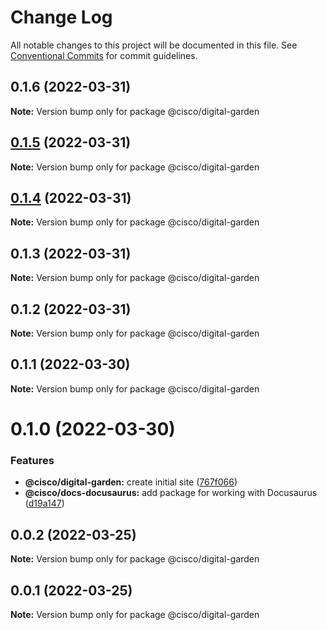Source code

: # Change Log

All notable changes to this project will be documented in this file.
See [Conventional Commits](https://conventionalcommits.org) for commit guidelines.

## 0.1.6 (2022-03-31)

**Note:** Version bump only for package @cisco/digital-garden





## [0.1.5](https://github.com/CiscoDevNet/essentials/compare/@cisco/digital-garden@0.1.3...@cisco/digital-garden@0.1.5) (2022-03-31)

**Note:** Version bump only for package @cisco/digital-garden





## [0.1.4](https://github.com/CiscoDevNet/essentials/compare/@cisco/digital-garden@0.1.3...@cisco/digital-garden@0.1.4) (2022-03-31)

**Note:** Version bump only for package @cisco/digital-garden





## 0.1.3 (2022-03-31)

**Note:** Version bump only for package @cisco/digital-garden





## 0.1.2 (2022-03-31)

**Note:** Version bump only for package @cisco/digital-garden





## 0.1.1 (2022-03-30)

**Note:** Version bump only for package @cisco/digital-garden





# 0.1.0 (2022-03-30)


### Features

* **@cisco/digital-garden:** create initial site ([767f066](https://github.com/CiscoDevNet/essentials/commit/767f0665c3d5e241fa8d144ab8c9d5fe15ac4d82))
* **@cisco/docs-docusaurus:** add package for working with Docusaurus ([d19a147](https://github.com/CiscoDevNet/essentials/commit/d19a1472b2dbc0f79a38d31aac9a2b2bcc8a99f1))





## 0.0.2 (2022-03-25)

**Note:** Version bump only for package @cisco/digital-garden





## 0.0.1 (2022-03-25)

**Note:** Version bump only for package @cisco/digital-garden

* Assignment *
Give the entries again exactly, but skip every image.

* Response to the exercise *
Source code

: # Change Log

All notable changes to this project will be documented in this file.
See [Conventional Commits](https://conventionalcommits.org) for commit guidelines.

## 0.1.6 (2022-03-31)

**Note:** Version bump only for package @cisco/digital-garden





## [0.1.5](https://github.com/CiscoDevNet/essentials/compare/@cisco/digital-garden@0.1.3...@cisco/digital-garden@0.1.5) (2022-03-31)

**Note:** Version bump only for package @cisco/digital-garden





## [0.1.4](https://github.com/CiscoDevNet/essentials/compare/@cisco/digital-garden@0.1.3...@cisco/digital-garden@0.1.4) (2022-03-31)

**Note:** Version bump only for package @cisco/digital-garden





## 0.1.3 (2022-03-31)

**Note:** Version bump only for package @cisco/digital-garden





## 0.1.2 (2022-03-31)

**Note:** Version bump only for package @cisco/digital-garden





## 0.1.1 (2022-03-30)

**Note:** Version bump only for package @cisco/digital-garden





# 0.1.0 (2022-03-30)


### Features

* **@cisco/digital-garden:** create initial site ([767f066](https://github.com/CiscoDevNet/essentials/commit/767f0665c3d5e241fa8d144ab8c9d5fe15ac4d82))
* **@cisco/docs-docusaurus:** add package for working with Docusaurus ([d19a147](https://github.com/CiscoDevNet/essentials/commit/d19a1472b2dbc0f79a38d31aac9a2b2bcc8a99f1))





## 0.0.2 (2022-03-25)

**Note:** Version bump only for package @cisco/digital-garden





## 0.0.1 (2022-03-25)

**Note:** Version bump only for package @cisco/digital-garden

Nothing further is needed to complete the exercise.